▶ What needs to be done
Go through the entries below and print, exactly, the lines starting at the one with "- Version 2.1**" and ending at the one with "You can install", keeping both ends and no others.

▶ Available records
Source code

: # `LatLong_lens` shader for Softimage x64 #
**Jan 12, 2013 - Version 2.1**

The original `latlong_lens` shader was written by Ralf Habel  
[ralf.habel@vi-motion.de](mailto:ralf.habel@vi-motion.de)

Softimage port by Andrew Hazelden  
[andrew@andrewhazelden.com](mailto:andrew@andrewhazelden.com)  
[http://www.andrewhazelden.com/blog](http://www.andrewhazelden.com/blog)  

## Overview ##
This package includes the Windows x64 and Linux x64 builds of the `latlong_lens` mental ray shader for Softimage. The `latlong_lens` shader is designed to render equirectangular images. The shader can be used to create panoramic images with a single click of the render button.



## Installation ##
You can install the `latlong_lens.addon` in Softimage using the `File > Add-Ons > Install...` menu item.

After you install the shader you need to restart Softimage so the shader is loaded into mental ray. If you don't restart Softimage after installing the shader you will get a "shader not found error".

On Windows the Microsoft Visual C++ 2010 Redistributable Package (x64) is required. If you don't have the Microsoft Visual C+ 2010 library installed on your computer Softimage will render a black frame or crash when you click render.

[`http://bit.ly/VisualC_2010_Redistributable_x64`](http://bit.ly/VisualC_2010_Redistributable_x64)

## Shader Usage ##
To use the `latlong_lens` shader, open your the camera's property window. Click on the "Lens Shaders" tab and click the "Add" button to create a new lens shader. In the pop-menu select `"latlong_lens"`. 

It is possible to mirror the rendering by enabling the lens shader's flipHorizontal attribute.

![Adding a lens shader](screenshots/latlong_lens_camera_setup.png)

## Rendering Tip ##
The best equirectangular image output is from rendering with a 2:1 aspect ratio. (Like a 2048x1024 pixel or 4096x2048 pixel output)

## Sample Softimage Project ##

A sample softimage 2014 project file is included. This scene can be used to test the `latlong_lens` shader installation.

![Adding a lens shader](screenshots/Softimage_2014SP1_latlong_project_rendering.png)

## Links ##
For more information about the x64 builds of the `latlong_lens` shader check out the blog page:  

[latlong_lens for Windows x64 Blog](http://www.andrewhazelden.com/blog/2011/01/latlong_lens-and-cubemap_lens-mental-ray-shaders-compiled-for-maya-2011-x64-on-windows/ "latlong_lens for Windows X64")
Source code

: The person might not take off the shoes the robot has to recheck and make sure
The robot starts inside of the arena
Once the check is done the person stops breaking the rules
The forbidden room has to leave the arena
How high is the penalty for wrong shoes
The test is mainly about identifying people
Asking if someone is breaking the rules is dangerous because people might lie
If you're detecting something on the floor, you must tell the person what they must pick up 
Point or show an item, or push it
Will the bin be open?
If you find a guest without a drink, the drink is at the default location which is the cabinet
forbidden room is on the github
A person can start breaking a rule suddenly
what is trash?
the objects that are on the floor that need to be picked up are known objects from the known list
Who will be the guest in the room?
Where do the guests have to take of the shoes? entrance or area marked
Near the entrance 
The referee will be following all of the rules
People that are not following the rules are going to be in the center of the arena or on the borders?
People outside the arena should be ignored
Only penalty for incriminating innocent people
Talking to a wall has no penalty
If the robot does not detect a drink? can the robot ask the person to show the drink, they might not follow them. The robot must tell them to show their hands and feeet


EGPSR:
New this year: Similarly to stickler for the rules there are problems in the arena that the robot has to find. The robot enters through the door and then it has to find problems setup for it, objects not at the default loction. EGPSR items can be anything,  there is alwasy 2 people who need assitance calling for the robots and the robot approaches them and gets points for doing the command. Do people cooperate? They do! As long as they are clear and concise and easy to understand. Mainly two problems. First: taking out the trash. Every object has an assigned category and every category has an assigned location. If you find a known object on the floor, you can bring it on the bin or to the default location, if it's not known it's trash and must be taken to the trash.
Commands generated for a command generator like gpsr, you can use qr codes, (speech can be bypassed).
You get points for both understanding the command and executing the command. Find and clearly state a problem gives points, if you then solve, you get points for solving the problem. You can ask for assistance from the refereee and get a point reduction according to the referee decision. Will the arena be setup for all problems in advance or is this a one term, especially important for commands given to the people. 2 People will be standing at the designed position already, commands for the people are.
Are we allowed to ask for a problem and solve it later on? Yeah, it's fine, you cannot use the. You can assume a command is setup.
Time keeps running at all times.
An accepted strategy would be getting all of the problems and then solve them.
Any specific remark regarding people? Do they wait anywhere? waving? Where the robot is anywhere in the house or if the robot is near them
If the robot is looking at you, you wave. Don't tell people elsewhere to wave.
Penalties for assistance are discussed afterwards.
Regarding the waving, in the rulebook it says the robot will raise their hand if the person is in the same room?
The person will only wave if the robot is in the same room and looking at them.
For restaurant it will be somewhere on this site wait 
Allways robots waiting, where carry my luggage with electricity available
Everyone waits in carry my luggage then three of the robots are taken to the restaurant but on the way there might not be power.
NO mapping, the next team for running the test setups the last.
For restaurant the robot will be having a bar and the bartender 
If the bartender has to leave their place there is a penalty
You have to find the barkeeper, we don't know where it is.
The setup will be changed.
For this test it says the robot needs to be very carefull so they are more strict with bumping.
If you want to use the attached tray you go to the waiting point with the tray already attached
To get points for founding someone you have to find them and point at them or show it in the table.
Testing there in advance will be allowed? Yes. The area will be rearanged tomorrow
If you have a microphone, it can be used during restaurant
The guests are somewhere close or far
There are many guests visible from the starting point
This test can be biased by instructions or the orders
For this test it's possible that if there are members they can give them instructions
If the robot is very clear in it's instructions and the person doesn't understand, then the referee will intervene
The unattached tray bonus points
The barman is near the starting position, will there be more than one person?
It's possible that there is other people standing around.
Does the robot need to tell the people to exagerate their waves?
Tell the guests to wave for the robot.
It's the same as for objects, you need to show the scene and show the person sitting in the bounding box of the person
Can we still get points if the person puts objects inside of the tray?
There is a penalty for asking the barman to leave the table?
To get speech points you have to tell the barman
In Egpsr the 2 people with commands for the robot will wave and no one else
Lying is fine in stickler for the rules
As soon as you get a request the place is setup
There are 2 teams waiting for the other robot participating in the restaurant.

▶ Reply
**Jan 12, 2013 - Version 2.1**

The original `latlong_lens` shader was written by Ralf Habel  
[ralf.habel@vi-motion.de](mailto:ralf.habel@vi-motion.de)

Softimage port by Andrew Hazelden  
[andrew@andrewhazelden.com](mailto:andrew@andrewhazelden.com)  
[http://www.andrewhazelden.com/blog](http://www.andrewhazelden.com/blog)  

## Overview ##
This package includes the Windows x64 and Linux x64 builds of the `latlong_lens` mental ray shader for Softimage. The `latlong_lens` shader is designed to render equirectangular images. The shader can be used to create panoramic images with a single click of the render button.



## Installation ##
You can install the `latlong_lens.addon` in Softimage using the `File > Add-Ons > Install...` menu item.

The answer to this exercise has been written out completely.